Segment Open

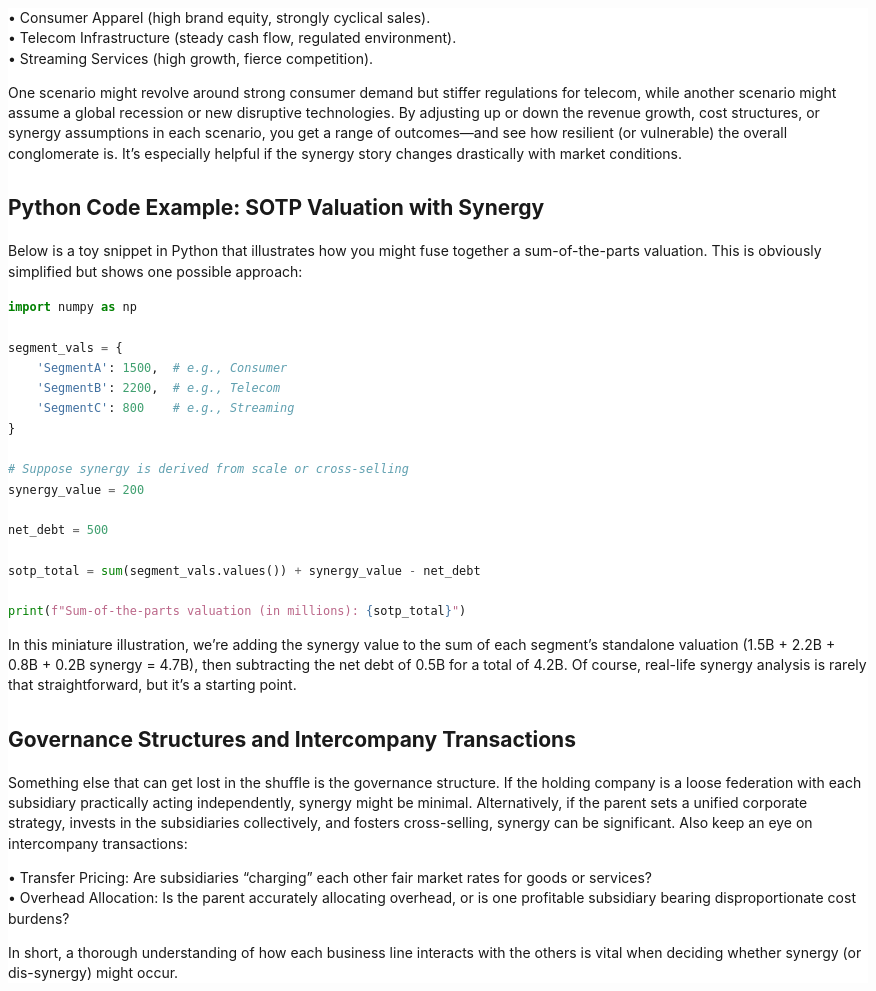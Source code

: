 • Consumer Apparel (high brand equity, strongly cyclical sales).  
• Telecom Infrastructure (steady cash flow, regulated environment).  
• Streaming Services (high growth, fierce competition).  

One scenario might revolve around strong consumer demand but stiffer regulations for telecom, while another scenario might assume a global recession or new disruptive technologies. By adjusting up or down the revenue growth, cost structures, or synergy assumptions in each scenario, you get a range of outcomes—and see how resilient (or vulnerable) the overall conglomerate is. It’s especially helpful if the synergy story changes drastically with market conditions.

## Python Code Example: SOTP Valuation with Synergy

Below is a toy snippet in Python that illustrates how you might fuse together a sum-of-the-parts valuation. This is obviously simplified but shows one possible approach:

```python
import numpy as np

segment_vals = {
    'SegmentA': 1500,  # e.g., Consumer
    'SegmentB': 2200,  # e.g., Telecom
    'SegmentC': 800    # e.g., Streaming
}

# Suppose synergy is derived from scale or cross-selling
synergy_value = 200

net_debt = 500

sotp_total = sum(segment_vals.values()) + synergy_value - net_debt

print(f"Sum-of-the-parts valuation (in millions): {sotp_total}")
```

In this miniature illustration, we’re adding the synergy value to the sum of each segment’s standalone valuation (1.5B + 2.2B + 0.8B + 0.2B synergy = 4.7B), then subtracting the net debt of 0.5B for a total of 4.2B. Of course, real-life synergy analysis is rarely that straightforward, but it’s a starting point.

## Governance Structures and Intercompany Transactions

Something else that can get lost in the shuffle is the governance structure. If the holding company is a loose federation with each subsidiary practically acting independently, synergy might be minimal. Alternatively, if the parent sets a unified corporate strategy, invests in the subsidiaries collectively, and fosters cross-selling, synergy can be significant. Also keep an eye on intercompany transactions:

• Transfer Pricing: Are subsidiaries “charging” each other fair market rates for goods or services?  
• Overhead Allocation: Is the parent accurately allocating overhead, or is one profitable subsidiary bearing disproportionate cost burdens?  

In short, a thorough understanding of how each business line interacts with the others is vital when deciding whether synergy (or dis-synergy) might occur.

Segment Closed

As the answer, set down only the lines from the data above between the one holding "In this miniature" and the one holding "goods or services?", inclusive, exactly as they read.

In this miniature illustration, we’re adding the synergy value to the sum of each segment’s standalone valuation (1.5B + 2.2B + 0.8B + 0.2B synergy = 4.7B), then subtracting the net debt of 0.5B for a total of 4.2B. Of course, real-life synergy analysis is rarely that straightforward, but it’s a starting point.

## Governance Structures and Intercompany Transactions

Something else that can get lost in the shuffle is the governance structure. If the holding company is a loose federation with each subsidiary practically acting independently, synergy might be minimal. Alternatively, if the parent sets a unified corporate strategy, invests in the subsidiaries collectively, and fosters cross-selling, synergy can be significant. Also keep an eye on intercompany transactions:

• Transfer Pricing: Are subsidiaries “charging” each other fair market rates for goods or services?  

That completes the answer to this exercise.